Eighteen mutation sites were novel, whereas the remaining sites were reported as disease-causing mutations in the Human Gene Mutation Database. Except for c.2394 + 82C > T, the other VUS were predicted to be pathogenic using the in silico algorithm (Table 2). For novel missense mutations, PyMOL was used to visualize the three-dimensional structure of the ABCB4 protein, showing the impact of the variants on the protein structure (Fig. 3, Fig. S1). The multispecies conservative prediction of novel missense mutations indicated that the mutation sites were highly conserved (Fig. 4). In this case, the mutation may have affected the protein function.

Table 2 Bioinformatics analysis of 18 novel ABCB4 gene variantsFig. 3figure 3

Novel missense mutations that predict changes in crystal structure. The mutation sites and surrounding residues are shown in yellow and green sticks, respectively.

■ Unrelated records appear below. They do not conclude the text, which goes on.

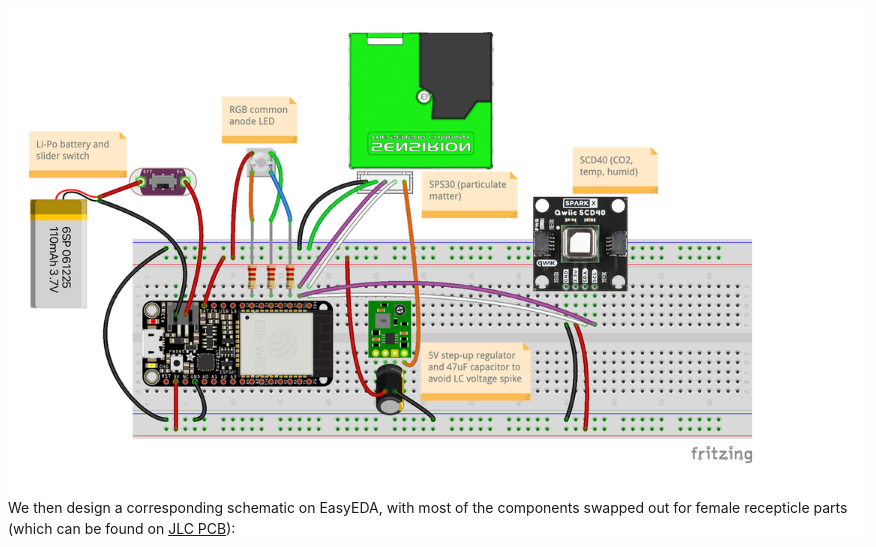   <img width="768px" src="images/diagrams/myaqm-fritzing-schematics.png" alt="Fritzing schematic of the electronic components of myAQM">
</p>
  
We then design a corresponding schematic on EasyEDA, with most of the components swapped out for female recepticle parts (which can be found on [JLC PCB](https://jlcpcb.com/parts)):
  
<p align="center">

A p.C353Y: predicted to produce polar interaction with SER992. B p.G319V: predicted to produce repulsion. C p.G384R: predicted to produce new polar interactions with ARG461, ARG384, and ARG383. D p.L55S: predicted to produce a new polar interaction with TRP51. E p.R831S: the polar interaction with SER992 disappears, and polar interactions with ALA827 and GLY826 are generated

Fig. 4figure 4

Conservation analysis of the nine missense variants among different species. Multispecies alignments of ABCB4 protein are shown. The mutation sites are labeled by blue rectangle

Analysis of association between phenotype and genotype

In this study, 11 children and two adults with biallelic ABCB4 mutations presented the phenotype of PFIC3. One adult with compound heterozygous mutations presented with ICP cirrhosis caused by a benign mutation. Four children and five adults with non-biallelic ABCB4 mutations were phenotypically diverse, ranging from DILI, ICP, and LPAC, to liver transplantation due to severe liver fibrosis (one child). In conclusion, patients with biallelic mutations in ABCB4 have a young age of onset and rapid disease progression. Their clinical phenotypes were mostly consistent with that of PFIC3, which is a common phenotype in children. The diseases in non-biallelic mutation carriers are relatively mild and late onset and are significant in adults. Although the clinical phenotype of most ABCB4 mutation carriers conforms to the genotype-phenotype relationship mentioned above, there are exceptions. The age of onset in Patient 9 (child), who carried a heterozygous variant (c.2525 T > C, p.L842P), was 6 years. His clinical phenotypes included cirrhosis and cholestasis, which progressed rapidly. He underwent liver transplantation for end-stage liver disease at the age of 12 years.

In the present study, biallelic mutations played a dominant role in the children and non-null variants (missense) were more. Non-biallelic mutations were predominant in adults, and most of them were null various. The types of gene mutations were diverse, and the clinical phenotypes of deletion mutations were relatively severe.

Treatment follow-up and prognosis

All patients with ABCB4-related cholestatic liver diseases were treated with UDCA, glycyrrhein, glutathione, and butyldisulfonate methionine during hospitalization. Except for Patient 3, 9, 17, and 20, all patients responded partially or fully to UDCA treatment. The follow-up time was 6.7 (0.5–13.5) years. One adult patient (Patient 20) died of liver failure while four children underwent liver transplantation. Cirrhosis continued to progress in six patients (four children and two adults). The conditions of the remaining 12 patients remained stable.